I have this situation where I have N timelines each containing blocks. The blocks contain tokens with a specific index and know their maximum and minimum token indexes. There's also an index mapping blocks' first indexes to a (timeline, block) pair. Here is an example:
Timeline 1: [1 2 5 8 9 11] [14 17 18 21] [22 23 25 26] ... Timeline 2: [3 4 6 7 10 12] [13 15 16 19 20 24] [27 28 34 45] ... Index: 1 -> timeline 1, block 1 3 -> timeline 2, block 1 13 -> timeline 2, block 2 14 -> timeline 1, block 2 22 -> timeline 1, block 3 27 -> timeline 2, block 3
As you can see, there's no missing token (no gap).
Those data structures are what I have initially. What would be the best alternative data structure to optimize queries of a specific token index? Say I want to retrieve token 19. Now what I have to do is: a dichotomic search in the index to find the good blocks for each timeline, and then a full search within each block. With token 19, the dichotomic search would result in blocks (1, 2) and (2, 2) which can contain 19, and then do a full linear search to find token 19 (no dichotomic search within blocks is possible here since tokens have various sizes and are not contained in any data structure yet).

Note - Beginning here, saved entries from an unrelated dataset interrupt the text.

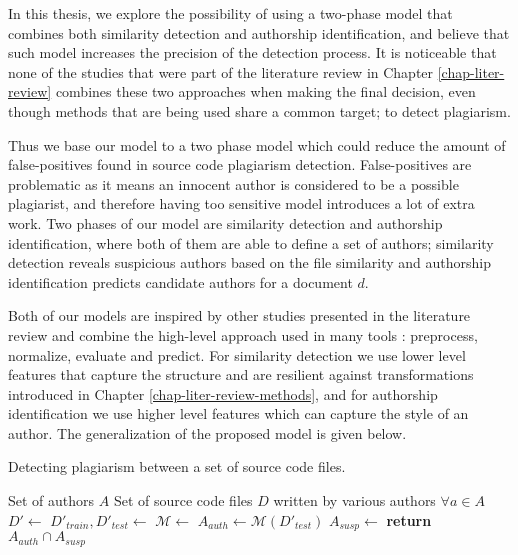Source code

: 
In this thesis, we explore the possibility of using a two-phase model that combines both similarity detection and authorship identification, and believe that such model increases the precision of the detection process. It is noticeable that none of the studies that were part of the literature review in Chapter \ref{chap-liter-review} combines these two approaches when making the final decision, even though methods that are being used share a common target; to detect plagiarism. 

Thus we base our model to a two phase model which could reduce the amount of false-positives found in source code plagiarism detection. False-positives are problematic as it means an innocent author is considered to be a possible plagiarist, and therefore having too sensitive model introduces a lot of extra work. Two phases of our model are similarity detection and authorship identification, where both of them are able to define a set of authors; similarity detection reveals suspicious authors based on the file similarity and authorship identification predicts candidate authors for a document $d$. 


Both of our models are inspired by other studies presented in the literature review and combine the high-level approach used in many tools \cite{RSCAD2016}: preprocess, normalize, evaluate and predict. For similarity detection we use lower level features that capture the structure and are resilient against transformations introduced in Chapter \ref{chap-liter-review-methods}, and for authorship identification we use higher level features which can capture the style of an author. The generalization of the proposed model is given below.

\begin{algorithm}[ht]
\caption{Detecting plagiarism between a set of source code files.}
\label{alg-toplvl}
\begin{algorithmic}

\Require Set of authors $A$
\Require Set of source code files $D$ written by various authors $\forall a \in A$
   \State $D'\gets$ 
   \State $D'_{train}, D'_{test} \gets$ 
   \State $\mathcal{M} \gets$ 
   \State $A_{auth} \gets \mathcal{M}(D'_{test})$
   \State $A_{susp} \gets$ 
   \State \textbf{return} $A_{auth} \cap A_{susp}$
\EndProcedure

\end{algorithmic}
\end{algorithm}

Edit: I'm thinking about using an interval tree containing intervals of all the timelines. The problem is that a query would still result in many intervals. Plus, it doesn't optimize too much compared to binary searches.
You could have an array A of t pointers to objects that hold a pointer to the token, its timeline, and block. If you can hold references in an array using whatever mechanism your language likes.. I'm not sure what you can do if you can't binary search inside blocks.